(INFORMATION GIVEN Opens)
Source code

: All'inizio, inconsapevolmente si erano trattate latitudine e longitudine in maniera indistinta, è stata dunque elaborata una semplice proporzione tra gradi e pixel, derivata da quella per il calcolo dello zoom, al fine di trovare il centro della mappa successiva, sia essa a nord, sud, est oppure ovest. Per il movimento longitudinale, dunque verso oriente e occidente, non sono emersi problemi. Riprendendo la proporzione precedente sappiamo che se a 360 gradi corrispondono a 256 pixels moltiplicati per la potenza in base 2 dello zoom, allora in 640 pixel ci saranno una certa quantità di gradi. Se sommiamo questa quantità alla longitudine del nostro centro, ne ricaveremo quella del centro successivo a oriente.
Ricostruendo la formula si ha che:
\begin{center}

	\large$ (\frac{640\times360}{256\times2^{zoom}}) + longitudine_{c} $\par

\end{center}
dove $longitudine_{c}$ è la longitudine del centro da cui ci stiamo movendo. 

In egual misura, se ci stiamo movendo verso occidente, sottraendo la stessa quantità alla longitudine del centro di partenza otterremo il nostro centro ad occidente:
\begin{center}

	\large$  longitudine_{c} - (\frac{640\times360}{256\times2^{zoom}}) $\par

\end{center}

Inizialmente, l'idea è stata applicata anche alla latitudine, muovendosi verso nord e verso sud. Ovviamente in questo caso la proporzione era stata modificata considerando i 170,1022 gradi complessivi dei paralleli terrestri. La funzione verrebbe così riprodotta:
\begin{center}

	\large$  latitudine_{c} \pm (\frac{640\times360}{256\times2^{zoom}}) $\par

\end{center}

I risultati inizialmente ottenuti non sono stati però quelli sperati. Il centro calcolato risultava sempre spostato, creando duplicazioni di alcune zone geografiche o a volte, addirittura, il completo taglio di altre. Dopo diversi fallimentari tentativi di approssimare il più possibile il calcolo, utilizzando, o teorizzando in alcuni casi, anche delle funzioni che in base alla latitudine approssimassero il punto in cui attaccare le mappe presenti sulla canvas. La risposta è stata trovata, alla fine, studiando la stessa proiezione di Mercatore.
(INFORMATION GIVEN Closes)
(INFORMATION GIVEN Opens)
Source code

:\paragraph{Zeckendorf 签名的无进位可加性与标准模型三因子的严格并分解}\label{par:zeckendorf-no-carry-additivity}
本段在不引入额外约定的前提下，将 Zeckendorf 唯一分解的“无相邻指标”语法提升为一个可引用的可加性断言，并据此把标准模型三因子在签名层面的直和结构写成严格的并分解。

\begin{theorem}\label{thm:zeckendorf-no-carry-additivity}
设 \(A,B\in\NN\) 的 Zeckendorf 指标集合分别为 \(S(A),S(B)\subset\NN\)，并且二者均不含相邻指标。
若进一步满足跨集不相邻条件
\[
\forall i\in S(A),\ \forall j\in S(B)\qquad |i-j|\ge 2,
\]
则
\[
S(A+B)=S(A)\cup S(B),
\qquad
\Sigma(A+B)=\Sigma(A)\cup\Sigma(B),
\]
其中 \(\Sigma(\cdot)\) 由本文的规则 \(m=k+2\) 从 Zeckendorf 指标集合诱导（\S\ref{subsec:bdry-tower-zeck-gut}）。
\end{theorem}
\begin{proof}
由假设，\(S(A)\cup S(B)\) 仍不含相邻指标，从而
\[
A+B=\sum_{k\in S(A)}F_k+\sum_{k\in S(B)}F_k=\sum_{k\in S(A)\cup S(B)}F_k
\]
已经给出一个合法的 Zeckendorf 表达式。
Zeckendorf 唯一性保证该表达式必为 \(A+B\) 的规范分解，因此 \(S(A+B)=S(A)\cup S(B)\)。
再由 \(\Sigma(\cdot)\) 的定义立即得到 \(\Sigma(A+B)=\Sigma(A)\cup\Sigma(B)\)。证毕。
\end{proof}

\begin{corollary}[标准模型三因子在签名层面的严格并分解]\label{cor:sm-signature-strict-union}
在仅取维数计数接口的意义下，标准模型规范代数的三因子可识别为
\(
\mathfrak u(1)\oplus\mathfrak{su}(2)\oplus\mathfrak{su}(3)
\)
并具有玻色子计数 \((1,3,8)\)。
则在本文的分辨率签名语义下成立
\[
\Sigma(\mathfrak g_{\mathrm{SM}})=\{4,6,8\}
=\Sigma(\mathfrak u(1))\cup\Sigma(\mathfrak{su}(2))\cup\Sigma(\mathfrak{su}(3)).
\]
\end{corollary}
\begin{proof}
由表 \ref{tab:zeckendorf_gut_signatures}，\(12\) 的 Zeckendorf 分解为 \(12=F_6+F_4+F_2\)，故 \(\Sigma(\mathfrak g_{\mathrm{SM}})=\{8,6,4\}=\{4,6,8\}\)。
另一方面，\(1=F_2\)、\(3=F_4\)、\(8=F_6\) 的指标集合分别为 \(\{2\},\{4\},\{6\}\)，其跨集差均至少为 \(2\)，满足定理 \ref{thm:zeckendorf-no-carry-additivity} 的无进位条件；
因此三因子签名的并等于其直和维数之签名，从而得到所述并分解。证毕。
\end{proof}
(INFORMATION GIVEN Closes)
* [AIM OF THE EXERCISE] All lines above that include the word "additivity" should be located and copied.

* [COMPLETED EXERCISE]
:\paragraph{Zeckendorf 签名的无进位可加性与标准模型三因子的严格并分解}\label{par:zeckendorf-no-carry-additivity}
\begin{theorem}\label{thm:zeckendorf-no-carry-additivity}
另一方面，\(1=F_2\)、\(3=F_4\)、\(8=F_6\) 的指标集合分别为 \(\{2\},\{4\},\{6\}\)，其跨集差均至少为 \(2\)，满足定理 \ref{thm:zeckendorf-no-carry-additivity} 的无进位条件；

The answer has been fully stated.